Pożyczki walutowe, głównie hipoteczne, udzielane są do granic zdolności kredytowej. Jeśli więc ktoś ma zdolność do spłaty 1200 zł miesięcznie w złotych, to może spłacać też 300 euro. Jeśli kurs euro wzrośnie np. o 30 proc., to musiałby spłacać dalej 300 euro, ale o wartości (w złotych) 1560 zł. Można więc stracić możliwość obsługi długu, a bank przystąpi do jego egzekucji.
Gdyby zjawisko to stało się masowe, i dla banków, i dla ich klientów oznaczałoby spore kłopoty. W swoim raporcie analitycy banku inwestycyjnego Merrill Lynch piszą, że wzrost kredytów walutowych udzielanych przez banki w Europie Środkowej może być ryzykowny. Zdaniem autorów raportu, z polskich banków najbardziej wystawione na ryzyko są: Bank BPH, BRE Bank, Millennium i PKO BP. W ich przypadku wielkość portfela kredytów walutowych jest bowiem bliska wartości kapitałów.

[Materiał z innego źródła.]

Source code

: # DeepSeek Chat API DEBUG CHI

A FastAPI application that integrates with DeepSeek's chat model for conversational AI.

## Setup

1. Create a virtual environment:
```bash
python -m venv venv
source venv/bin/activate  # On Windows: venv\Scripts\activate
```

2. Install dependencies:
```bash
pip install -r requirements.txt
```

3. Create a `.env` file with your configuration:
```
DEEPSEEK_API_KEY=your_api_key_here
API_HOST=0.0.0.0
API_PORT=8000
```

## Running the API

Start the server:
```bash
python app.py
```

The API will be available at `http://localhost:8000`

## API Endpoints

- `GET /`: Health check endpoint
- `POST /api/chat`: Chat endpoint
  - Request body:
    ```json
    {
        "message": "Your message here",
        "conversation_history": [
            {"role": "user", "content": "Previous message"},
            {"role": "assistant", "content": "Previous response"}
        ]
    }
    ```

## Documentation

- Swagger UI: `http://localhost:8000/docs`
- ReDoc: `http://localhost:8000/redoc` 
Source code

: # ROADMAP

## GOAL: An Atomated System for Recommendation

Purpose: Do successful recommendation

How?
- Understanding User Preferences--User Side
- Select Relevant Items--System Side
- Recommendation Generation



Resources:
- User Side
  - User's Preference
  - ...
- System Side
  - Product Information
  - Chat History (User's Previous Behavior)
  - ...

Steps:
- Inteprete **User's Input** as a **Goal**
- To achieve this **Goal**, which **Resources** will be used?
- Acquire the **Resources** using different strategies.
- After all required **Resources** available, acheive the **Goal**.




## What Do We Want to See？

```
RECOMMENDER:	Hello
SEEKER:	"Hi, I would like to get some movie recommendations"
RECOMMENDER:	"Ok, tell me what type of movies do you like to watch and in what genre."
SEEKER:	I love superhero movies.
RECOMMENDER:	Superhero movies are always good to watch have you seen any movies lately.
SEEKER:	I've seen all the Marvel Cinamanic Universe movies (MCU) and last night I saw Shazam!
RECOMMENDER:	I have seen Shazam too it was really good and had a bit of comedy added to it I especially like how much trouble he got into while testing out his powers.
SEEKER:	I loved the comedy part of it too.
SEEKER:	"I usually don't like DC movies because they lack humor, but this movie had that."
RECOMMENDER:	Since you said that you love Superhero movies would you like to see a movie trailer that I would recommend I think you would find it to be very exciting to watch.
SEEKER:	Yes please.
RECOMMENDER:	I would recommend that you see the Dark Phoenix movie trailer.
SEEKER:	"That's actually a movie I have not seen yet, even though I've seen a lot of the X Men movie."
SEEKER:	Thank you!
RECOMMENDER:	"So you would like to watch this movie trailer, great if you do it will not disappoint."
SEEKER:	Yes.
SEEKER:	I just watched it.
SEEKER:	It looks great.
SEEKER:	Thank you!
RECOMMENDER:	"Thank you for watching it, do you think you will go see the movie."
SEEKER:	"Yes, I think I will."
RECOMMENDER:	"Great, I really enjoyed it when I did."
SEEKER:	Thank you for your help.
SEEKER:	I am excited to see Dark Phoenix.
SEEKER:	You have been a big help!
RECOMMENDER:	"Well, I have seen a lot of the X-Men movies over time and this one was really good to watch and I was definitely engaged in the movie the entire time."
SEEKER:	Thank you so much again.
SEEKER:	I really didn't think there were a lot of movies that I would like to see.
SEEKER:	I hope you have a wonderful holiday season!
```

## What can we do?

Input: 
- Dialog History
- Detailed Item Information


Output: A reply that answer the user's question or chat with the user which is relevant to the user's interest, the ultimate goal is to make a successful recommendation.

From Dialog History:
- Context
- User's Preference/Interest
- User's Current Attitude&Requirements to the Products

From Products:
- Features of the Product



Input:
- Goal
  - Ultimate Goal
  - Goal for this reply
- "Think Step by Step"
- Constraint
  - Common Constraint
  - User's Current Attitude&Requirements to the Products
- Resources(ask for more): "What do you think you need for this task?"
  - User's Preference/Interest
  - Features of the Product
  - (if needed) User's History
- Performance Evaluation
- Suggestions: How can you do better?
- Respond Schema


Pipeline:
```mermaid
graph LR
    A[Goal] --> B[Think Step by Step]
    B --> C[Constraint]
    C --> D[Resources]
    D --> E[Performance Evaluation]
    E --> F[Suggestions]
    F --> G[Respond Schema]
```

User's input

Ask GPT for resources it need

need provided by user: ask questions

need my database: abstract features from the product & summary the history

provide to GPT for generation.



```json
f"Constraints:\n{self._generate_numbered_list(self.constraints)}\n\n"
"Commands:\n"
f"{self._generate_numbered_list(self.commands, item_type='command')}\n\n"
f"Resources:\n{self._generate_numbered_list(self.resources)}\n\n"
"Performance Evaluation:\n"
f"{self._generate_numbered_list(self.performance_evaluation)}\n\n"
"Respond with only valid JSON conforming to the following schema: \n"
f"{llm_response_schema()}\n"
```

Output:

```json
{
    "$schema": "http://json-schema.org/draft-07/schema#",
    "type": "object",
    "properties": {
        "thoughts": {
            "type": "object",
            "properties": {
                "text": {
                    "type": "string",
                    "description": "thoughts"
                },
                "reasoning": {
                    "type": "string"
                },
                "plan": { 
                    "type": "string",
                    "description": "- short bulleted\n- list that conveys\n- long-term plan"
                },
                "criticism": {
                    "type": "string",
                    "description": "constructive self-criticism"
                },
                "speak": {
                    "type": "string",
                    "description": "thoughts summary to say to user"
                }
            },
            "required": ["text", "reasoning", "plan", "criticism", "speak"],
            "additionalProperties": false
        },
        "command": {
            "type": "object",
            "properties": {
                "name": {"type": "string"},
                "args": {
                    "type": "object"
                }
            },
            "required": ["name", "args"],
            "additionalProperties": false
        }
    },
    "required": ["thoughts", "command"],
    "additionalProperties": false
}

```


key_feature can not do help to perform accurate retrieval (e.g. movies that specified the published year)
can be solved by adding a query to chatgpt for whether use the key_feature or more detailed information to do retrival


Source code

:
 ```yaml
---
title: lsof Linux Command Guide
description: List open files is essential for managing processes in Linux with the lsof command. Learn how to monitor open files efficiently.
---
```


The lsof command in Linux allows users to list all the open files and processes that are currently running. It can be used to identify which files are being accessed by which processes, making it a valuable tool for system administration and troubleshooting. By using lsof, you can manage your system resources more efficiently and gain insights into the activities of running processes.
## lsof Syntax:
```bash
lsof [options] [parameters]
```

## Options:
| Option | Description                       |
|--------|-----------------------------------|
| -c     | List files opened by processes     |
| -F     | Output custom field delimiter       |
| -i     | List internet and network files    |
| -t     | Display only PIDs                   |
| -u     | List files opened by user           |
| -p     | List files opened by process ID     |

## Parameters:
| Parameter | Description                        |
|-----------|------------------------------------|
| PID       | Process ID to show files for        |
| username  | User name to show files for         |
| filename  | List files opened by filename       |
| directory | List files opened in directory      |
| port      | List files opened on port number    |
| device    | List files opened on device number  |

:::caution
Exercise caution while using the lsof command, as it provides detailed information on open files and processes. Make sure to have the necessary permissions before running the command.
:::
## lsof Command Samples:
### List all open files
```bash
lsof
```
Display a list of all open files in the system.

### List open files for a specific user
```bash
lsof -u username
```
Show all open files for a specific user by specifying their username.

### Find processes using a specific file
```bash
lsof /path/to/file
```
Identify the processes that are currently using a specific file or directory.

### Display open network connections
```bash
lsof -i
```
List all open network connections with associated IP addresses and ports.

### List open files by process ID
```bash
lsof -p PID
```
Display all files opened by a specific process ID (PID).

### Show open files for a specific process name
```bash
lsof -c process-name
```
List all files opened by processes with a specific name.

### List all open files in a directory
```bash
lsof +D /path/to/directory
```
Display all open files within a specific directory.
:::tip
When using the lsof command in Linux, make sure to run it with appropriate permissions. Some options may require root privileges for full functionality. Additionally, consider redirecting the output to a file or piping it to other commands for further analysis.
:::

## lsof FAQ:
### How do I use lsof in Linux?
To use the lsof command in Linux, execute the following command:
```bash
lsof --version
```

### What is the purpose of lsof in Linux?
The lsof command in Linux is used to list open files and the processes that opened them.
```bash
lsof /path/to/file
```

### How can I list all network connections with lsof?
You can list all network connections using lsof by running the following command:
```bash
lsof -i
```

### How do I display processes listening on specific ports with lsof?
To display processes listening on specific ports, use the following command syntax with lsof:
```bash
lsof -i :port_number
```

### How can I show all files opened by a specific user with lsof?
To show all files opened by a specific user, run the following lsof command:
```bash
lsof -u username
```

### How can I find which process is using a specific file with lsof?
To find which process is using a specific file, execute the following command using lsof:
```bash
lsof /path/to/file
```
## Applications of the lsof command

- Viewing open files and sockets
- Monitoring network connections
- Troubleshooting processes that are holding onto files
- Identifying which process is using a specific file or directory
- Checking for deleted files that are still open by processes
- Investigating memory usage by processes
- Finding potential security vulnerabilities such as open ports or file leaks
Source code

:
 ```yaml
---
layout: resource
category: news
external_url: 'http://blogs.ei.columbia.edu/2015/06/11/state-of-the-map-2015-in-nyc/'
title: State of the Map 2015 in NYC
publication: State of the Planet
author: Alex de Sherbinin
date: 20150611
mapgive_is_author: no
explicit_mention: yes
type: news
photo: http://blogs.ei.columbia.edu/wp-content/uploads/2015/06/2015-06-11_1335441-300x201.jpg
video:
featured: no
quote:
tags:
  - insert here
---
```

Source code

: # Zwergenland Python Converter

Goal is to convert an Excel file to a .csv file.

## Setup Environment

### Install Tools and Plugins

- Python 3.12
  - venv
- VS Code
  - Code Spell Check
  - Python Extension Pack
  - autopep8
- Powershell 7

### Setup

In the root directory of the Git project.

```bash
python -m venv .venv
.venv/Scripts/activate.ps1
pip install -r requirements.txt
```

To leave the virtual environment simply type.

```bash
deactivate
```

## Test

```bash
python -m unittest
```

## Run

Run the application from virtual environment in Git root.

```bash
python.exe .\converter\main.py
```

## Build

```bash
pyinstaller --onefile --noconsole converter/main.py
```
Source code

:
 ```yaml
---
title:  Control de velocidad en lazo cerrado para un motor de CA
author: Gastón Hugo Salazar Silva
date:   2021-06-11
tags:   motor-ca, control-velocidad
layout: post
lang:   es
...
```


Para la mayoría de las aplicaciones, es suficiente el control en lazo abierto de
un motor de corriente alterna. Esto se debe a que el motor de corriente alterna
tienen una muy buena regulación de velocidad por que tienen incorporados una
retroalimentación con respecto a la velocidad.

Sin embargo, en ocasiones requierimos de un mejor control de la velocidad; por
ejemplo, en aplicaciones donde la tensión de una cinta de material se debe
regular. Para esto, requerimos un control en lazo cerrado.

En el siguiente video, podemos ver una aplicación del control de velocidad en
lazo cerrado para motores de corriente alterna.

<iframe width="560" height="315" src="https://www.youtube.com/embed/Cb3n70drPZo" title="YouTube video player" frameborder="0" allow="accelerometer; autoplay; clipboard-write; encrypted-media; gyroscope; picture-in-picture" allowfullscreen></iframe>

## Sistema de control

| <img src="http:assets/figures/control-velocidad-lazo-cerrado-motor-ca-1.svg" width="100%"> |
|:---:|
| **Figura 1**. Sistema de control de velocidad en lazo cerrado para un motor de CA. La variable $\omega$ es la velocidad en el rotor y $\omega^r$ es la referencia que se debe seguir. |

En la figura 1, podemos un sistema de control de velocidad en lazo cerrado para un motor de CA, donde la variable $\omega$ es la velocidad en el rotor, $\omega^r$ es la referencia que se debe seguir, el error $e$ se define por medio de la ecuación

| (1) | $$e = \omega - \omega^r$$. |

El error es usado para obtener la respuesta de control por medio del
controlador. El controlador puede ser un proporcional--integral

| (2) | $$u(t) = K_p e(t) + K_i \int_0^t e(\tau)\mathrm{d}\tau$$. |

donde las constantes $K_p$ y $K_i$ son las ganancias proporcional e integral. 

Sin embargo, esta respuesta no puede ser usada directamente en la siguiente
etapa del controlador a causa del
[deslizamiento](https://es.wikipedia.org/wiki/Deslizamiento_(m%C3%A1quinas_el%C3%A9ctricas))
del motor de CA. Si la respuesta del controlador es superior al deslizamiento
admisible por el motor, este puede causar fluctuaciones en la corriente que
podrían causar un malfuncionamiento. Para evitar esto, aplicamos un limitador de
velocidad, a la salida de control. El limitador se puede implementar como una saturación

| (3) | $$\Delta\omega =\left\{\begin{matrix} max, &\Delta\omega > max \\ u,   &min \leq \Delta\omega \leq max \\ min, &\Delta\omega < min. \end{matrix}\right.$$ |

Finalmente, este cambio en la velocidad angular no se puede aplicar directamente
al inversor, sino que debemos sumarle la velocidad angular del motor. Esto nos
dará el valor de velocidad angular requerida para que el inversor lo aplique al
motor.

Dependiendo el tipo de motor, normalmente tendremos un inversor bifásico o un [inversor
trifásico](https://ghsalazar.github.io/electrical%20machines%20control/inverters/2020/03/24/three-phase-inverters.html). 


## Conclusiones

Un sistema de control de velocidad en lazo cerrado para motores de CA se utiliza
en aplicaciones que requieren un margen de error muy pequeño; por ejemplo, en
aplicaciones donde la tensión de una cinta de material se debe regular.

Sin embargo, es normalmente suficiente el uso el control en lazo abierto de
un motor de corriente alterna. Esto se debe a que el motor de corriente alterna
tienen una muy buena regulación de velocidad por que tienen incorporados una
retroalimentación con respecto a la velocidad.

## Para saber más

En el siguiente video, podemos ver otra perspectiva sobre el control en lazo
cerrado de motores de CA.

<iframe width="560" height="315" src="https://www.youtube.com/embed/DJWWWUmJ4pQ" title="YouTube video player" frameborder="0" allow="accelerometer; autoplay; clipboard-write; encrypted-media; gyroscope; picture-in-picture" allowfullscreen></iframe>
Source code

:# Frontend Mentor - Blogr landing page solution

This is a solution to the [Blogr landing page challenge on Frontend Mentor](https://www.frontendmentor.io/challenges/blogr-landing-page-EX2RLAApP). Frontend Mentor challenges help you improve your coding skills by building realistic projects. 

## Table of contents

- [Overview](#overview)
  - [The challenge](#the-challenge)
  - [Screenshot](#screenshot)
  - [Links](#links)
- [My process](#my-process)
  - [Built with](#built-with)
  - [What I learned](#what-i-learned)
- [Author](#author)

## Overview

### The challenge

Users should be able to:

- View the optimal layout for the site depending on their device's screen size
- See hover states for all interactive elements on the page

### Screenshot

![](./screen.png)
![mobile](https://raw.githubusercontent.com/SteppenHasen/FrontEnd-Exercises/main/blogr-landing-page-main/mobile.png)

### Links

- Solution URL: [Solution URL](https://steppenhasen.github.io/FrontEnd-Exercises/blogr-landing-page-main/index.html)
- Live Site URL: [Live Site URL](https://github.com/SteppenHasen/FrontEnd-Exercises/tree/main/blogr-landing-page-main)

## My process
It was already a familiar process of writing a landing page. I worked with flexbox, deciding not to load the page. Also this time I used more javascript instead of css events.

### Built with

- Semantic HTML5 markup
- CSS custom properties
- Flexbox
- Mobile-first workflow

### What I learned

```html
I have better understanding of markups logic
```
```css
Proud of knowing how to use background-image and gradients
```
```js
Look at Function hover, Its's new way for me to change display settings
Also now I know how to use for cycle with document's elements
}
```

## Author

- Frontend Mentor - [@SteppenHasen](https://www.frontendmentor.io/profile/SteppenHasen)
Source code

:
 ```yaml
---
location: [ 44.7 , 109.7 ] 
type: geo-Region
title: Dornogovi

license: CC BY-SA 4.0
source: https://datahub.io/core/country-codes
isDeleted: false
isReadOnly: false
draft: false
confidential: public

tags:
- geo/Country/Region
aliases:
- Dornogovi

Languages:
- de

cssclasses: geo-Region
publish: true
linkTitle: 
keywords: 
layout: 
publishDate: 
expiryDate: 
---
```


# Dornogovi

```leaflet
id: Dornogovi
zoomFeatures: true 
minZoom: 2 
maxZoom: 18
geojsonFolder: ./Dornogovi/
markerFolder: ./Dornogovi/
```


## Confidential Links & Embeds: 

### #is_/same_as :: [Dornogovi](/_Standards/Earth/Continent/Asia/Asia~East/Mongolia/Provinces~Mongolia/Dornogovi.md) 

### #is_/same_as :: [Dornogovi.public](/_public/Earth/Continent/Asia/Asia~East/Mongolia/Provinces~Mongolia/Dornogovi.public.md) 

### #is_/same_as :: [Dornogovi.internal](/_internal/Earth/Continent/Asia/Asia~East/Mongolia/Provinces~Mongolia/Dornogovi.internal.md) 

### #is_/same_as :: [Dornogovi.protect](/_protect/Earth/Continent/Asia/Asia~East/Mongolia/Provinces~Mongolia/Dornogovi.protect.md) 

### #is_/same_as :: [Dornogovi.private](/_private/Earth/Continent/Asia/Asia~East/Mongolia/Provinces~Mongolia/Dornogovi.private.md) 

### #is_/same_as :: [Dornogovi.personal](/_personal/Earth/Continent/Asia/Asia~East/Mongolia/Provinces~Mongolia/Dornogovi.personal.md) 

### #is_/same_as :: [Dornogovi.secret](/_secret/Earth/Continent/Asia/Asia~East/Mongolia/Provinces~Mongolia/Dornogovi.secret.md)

Banki zapewniają jednak, że element ryzyka kursowego jest uwzględniany w kosztach banku już na etapie oceny zdolności kredytowej. Żadnego niebezpieczeństwa więc nie ma – podaje „Gazeta Prawna”.
Poza tym – podkreśla Jacek Balcer, rzecznik prasowy BPH – w ciągu ostatnich sześciu lat kurs PLN w stosunku do EUR umocnił się o ok. 0,3 proc., a w stosunku do CHF osłabił tylko o ok. 3,5 proc. Jan Kolasiński, doradca prezesa w Związku Banków Polskich, podkreśla, że do tej pory kurs złotego nigdy nie załamał się tak bardzo, by raty pożyczki wzrosły np. o połowę. – Nie ma też powodów, aby taką gwałtowną dewaluację w ogóle zakładać. – Dlatego jeśli mówimy o jakimkolwiek zagrożeniu, to co najwyżej potencjalnym i czysto teoretycznym – zapewnia.